The cohort is diverse in experience, geography, and agency size, serving regions across the country. The teams represent both coasts, the Midwest, and serve regions of a few hundred thousand residents to 19 million people. Each of the groups brings a different perspective on incorporating arts and culture throughout their organizations. While each agency is unique, our initial conversations revealed several similarities among the teams.
1. Desire to reimagine the planning process
No matter how early or far into their journey the teams were, all of them identified a need to break out of the normal planning process. Planners often come to communities with projects that are nearly set in stone, asking for community input at the very end of the process when little could be changed. Not only does this waste the labor spent on feedback, but it leads to harmful projects and creates a feeling of distrust that often persists long after a planning project is executed.
2. Recognition of the unique perspectives of artists and cultural workers
Another idea that the cohort expressed is that they may not be the best messenger to engage a community. There was an understanding that artists and cultural workers approach aspects of community engagement differently, coming from within communities as opposed to approaching as outsiders. The teams consistently mentioned wanting to work with people who understand their neighborhoods, with some mentioning the desire to compensate the work the artists and cultural workers provide, a rarity in today’s planning processes.
3. Eagerness to learn from other agencies
A consistent idea throughout our conversations has been the teams’ excitement of learning from their peers. Many identified both the limited organizational capacity for initiating or expanding arts and culture work and the siloing experienced by staff. Both the smallest and largest organizations struggle with finding the wherewithal to sustain and expand creative approaches to established processes. By bringing this diverse group together, we’re delighted to foster peer exploration of ways to advocate and build capacity for this necessary work.
“Many, if not all, of the issues we work on—housing, mobility, climate change— require ingenuity at the regional scale, and the stewardship of communities who have never been involved in formalized, sometimes formulaic, regional planning before. This program aims to instill a different approach toward planning and engagement, one rooted in our innate creativity and shared humanity.” -Marian Liou, SGA’s Director of Arts & Culture
The Culture and Community Network will support teams in the hard work of changing institutions internally so that they can help communities thrive.
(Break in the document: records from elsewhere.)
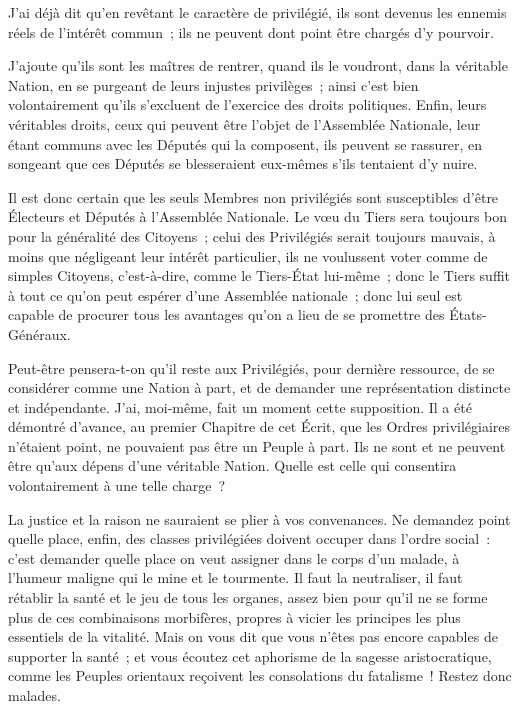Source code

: \documentclass[french,twoside]{book} %
\newcommand\chapterclose{} %
\begin{document}
J’ai déjà dit qu’en revêtant le caractère de privilégié, ils sont devenus les ennemis réels de l’intérêt commun ; ils ne peuvent dont point être chargés d’y pourvoir.\par
J’ajoute qu’ils sont les maîtres de rentrer, quand ils le voudront, dans la véritable Nation, en se purgeant de leurs injustes privilèges ; ainsi c’est bien volontairement qu’ils s’excluent de l’exercice des droits politiques. Enfin, leurs véritables droits, ceux qui peuvent être l’objet de l’Assemblée Nationale, leur étant communs avec les Députés qui la composent, ils peuvent se rassurer, en songeant que ces Députés se blesseraient eux-mêmes s’ils tentaient d’y nuire.\par
Il est donc certain que les seuls Membres non privilégiés sont susceptibles d’être Électeurs et Députés à l’Assemblée Nationale. Le vœu du Tiers sera toujours bon pour la généralité des Citoyens ; celui des Privilégiés serait toujours mauvais, à moins que négligeant leur intérêt particulier, ils ne voulussent voter comme de simples Citoyens, c’est-à-dire, comme le Tiers-État lui-même ; donc le Tiers suffit à tout ce qu’on peut espérer d’une Assemblée nationale ; donc lui seul est capable de procurer tous les avantages qu’on a lieu de se promettre des États-Généraux.\par
Peut-être pensera-t-on qu’il reste aux Privilégiés, pour dernière ressource, de se considérer comme une Nation à part, et de demander une représentation distincte et indépendante. J’ai, moi-même, fait un moment cette supposition. Il a été démontré d’avance, au premier Chapitre de cet Écrit, que les Ordres privilégiaires n’étaient point, ne pouvaient pas être un Peuple à part. Ils ne sont et ne peuvent être qu’aux dépens d’une véritable Nation. Quelle est celle qui consentira volontairement à une telle charge ?\par
La justice et la raison ne sauraient se plier à vos convenances. Ne demandez point quelle place, enfin, des classes privilégiées doivent occuper dans l’ordre social : c’est demander quelle place on veut assigner dans le corps d’un malade, à l’humeur maligne qui le mine et le tourmente. Il faut la neutraliser, il faut rétablir la santé et le jeu de tous les organes, assez bien pour qu’il ne se forme plus de ces combinaisons morbifères, propres à vicier les principes les plus essentiels de la vitalité. Mais on vous dit que vous n’êtes pas encore capables de supporter la santé ; et vous écoutez cet aphorisme de la sagesse aristocratique, comme les Peuples orientaux reçoivent les consolations du fatalisme ! Restez donc malades.
\chapterclose
\end{document}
The strategies teams will learn will aid them in charting their own path of authentically and thoroughly incorporating arts and culture and creativity into planning.
The cohort
- Buckeye Hills Regional Council – Appalachian Ohio
- Chicago Metropolitan Agency for Planning – Chicagoland, IL
- Delaware Valley Regional Planning Commission – Greater Philadelphia, including parts of New Jersey
- Flint Hills Regional Council – Manhattan, KS and surrounding areas
- Grand Valley Metropolitan Council – Grand Rapids, MI and surrounding areas
- Metropolitan Transportation Commission – San Francisco Bay Area, CA
- Oregon Metro – Portland, OR metropolitan area
- PlanRVA – Richmond, VA region
- Region 1 Planning Council – Rockford, IL (northern Illinois)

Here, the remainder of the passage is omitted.